Analysis of how-many-squares and rectangles are are there on a chess board?
Solution 1:
Here is an easy way to count the number of rectangles. There are $9$ horizontal lines on the chessboard, and $9$ vertical lines. Choose two distinct horizontal lines, and two distinct vertical lines. These determine a unique rectangle. And any rectangle determines a pair of horizontal lines and a pair of vertical lines.
So the number of rectangles is $\binom{9}{2}^2$. That is $1296$.

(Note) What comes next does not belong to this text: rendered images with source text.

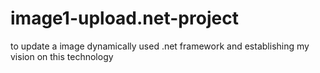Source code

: # image1-upload.net-project
to update a image dynamically used .net framework and establishing my vision on this technology
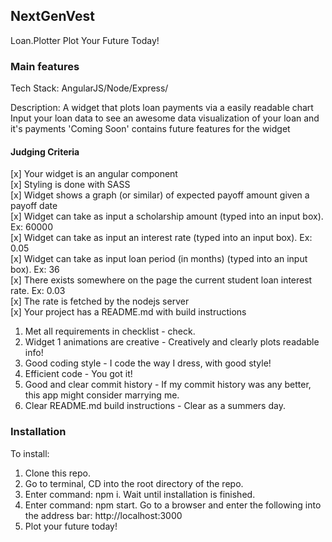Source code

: ## NextGenVest
Loan.Plotter
Plot Your Future Today!

### Main features

Tech Stack: AngularJS/Node/Express/

Description: A widget that plots loan payments via a easily readable chart
Input your loan data to see an awesome data visualization of your loan and it's payments 
'Coming Soon' contains future features for the widget

#### Judging Criteria
[x] Your widget is an angular component  
[x] Styling is done with SASS  
[x] Widget shows a graph (or similar) of expected payoff amount given a payoff date   
[x] Widget can take as input a scholarship amount (typed into an input box). Ex: 60000  
[x] Widget can take as input an interest rate (typed into an input box). Ex: 0.05  
[x] Widget can take as input loan period (in months) (typed into an input box). Ex: 36  
[x] There exists somewhere on the page the current student loan interest rate. Ex: 0.03  
[x] The rate is fetched by the nodejs server  
[x] Your project has a README.md with build instructions  

1. Met all requirements in checklist - check.
2. Widget 1 animations are creative - Creatively and clearly plots readable info!
3. Good coding style - I code the way I dress, with good style! 
4. Efficient code - You got it!
5. Good and clear commit history - If my commit history was any better, this app might consider marrying me. 
6. Clear README.md build instructions - Clear as a summers day.

### Installation

To install: 
1. Clone this repo.
2. Go to terminal, CD into the root directory of the repo. 
3. Enter command: npm i. Wait until installation is finished. 
4. Enter command: npm start.  Go to a browser and enter the following into the address bar: http://localhost:3000 
5. Plot your future today!

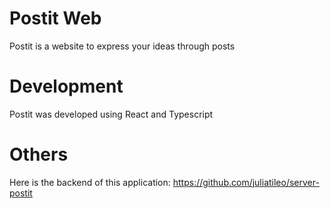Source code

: # Postit Web
Postit is a website to express your ideas through posts
# Development
Postit was developed using React and Typescript
# Others
Here is the backend of this application: https://github.com/juliatileo/server-postit
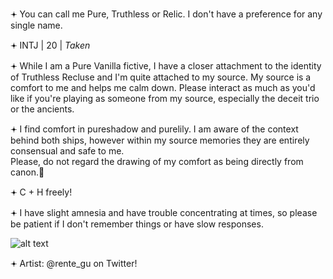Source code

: 𖥔 You can call me Pure, Truthless or Relic. I don't have a preference for any single name.

𖥔 INTJ | 20 | _Taken_

𖥔 While I am a Pure Vanilla fictive, I have a closer attachment to the identity of Truthless Recluse and I'm quite attached to my source. My source is a comfort 
   to me and helps me calm down. Please interact as much as you'd like if you're playing as someone from my source, especially the deceit trio or the ancients.

𖥔 I find comfort in pureshadow and purelily. I am aware of the context behind both ships, however within my source memories they are entirely consensual and safe to me.    
   Please, do not regard the drawing of my comfort as being directly from canon.🌻

𖥔 C + H freely!

𖥔 I have slight amnesia and have trouble concentrating at times, so please be patient if I don't remember things or have slow responses.

![alt text](https://i.pinimg.com/736x/ec/7b/ba/ec7bba6cfb1af4addc1e263bafb8b700.jpg)

𖥔 Artist: @rente_gu on Twitter!
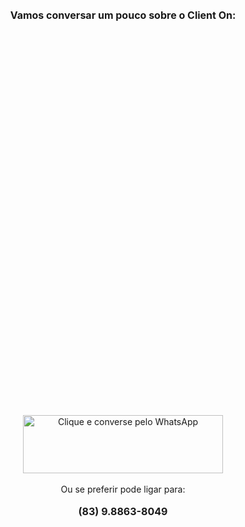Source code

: <br>
<div style="text-align: center;">
<span style="font-size: medium;"><b>Vamos conversar um pouco sobre o Client On:</b></span><br />
<!-- Widget em linha do Calendly - início -->
<div class="calendly-inline-widget" data-url="https://calendly.com/agenda-maxwel/60min?hide_event_type_details=1&hide_gdpr_banner=1" style="min-width:320px;height:630px;"></div>
<script type="text/javascript" src="https://assets.calendly.com/assets/external/widget.js" async></script>
<!-- Widget em linha do Calendly - fim -->
<a href="https://wa.me/558388638049" style="margin-left: 1em; margin-right: 1em;" target="_blank"><img alt="Clique e converse pelo WhatsApp" border="0" data-original-height="280" data-original-width="960" height="93" src="https://2.bp.blogspot.com/-n3OsLVDnA_I/W-BLmFsameI/AAAAAAAA2U4/J_ECV_ACxu8LDuG7pu8thWFTj7GnRmtMwCPcBGAYYCw/s320/Atendimento%2Bpelo%2Bwhats.png" width="320" /></a></div>
<div style="text-align: center;">
<br />
Ou se preferir pode ligar para:</div>
<div style="text-align: center;">
</div>
<div style="text-align: center;">
<br />
<span style="font-size: medium;"><b>(83) 9.8863-8049</b></span><br />
<br />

Exactly the same idea can be used to count the number of rectangles on an $m$ by $n$ chessboard. It is $$\binom{m+1}{2}\binom{n+1}{2}.$$
The number of squares is a bit less nice. It is easy to see that there are $8^2$ small $1\times 1$ squares, $7^2$ $2\times 2$ squares, and so on down to $1^2$ $1\times 1$ squares, for a total of $$1^2+2^2+3^2+\cdots+8^2.$$ Now we can add up, but there is also a simple formula for the sum of the first $n$ squares. The same idea works for counting the squares on an $n \times n$ chessboard.
Solution 2:
If you look at a chessboard ($n = 8$), there are
- 1 square of size 8x8
- 4 squares of size 7x7
- 9 squares of size 6x6
- and so on until
- 64 squares of size 1x1
So, really, the formula boils down the the summation $\sum_{i=1}^n i^2$, which can be derived as shown in the answers here. See also a combinatorial approach to better suit your question.
For rectangles, note that for an $n \times m$ chessboard, there are $n+1$ lines that form the rows and $m+1$ lines that form the columns. A rectangle will be bound by two of these rows and two of these columns, so the number of rectangles is given by:
$R(n,m) = \binom{n+1}{2}\binom{m+1}{2}$
Note that the formula is generalized for any rectangular chessboard, not just a square one.
Solution 3:
To get the squares, integrate $(m+1-x)(n+1-x)$ for $x$ from $1$ to $m$, where $m$ and $n$ are the dimensions of a $m\times n$ chessboard, where $m\lt n$.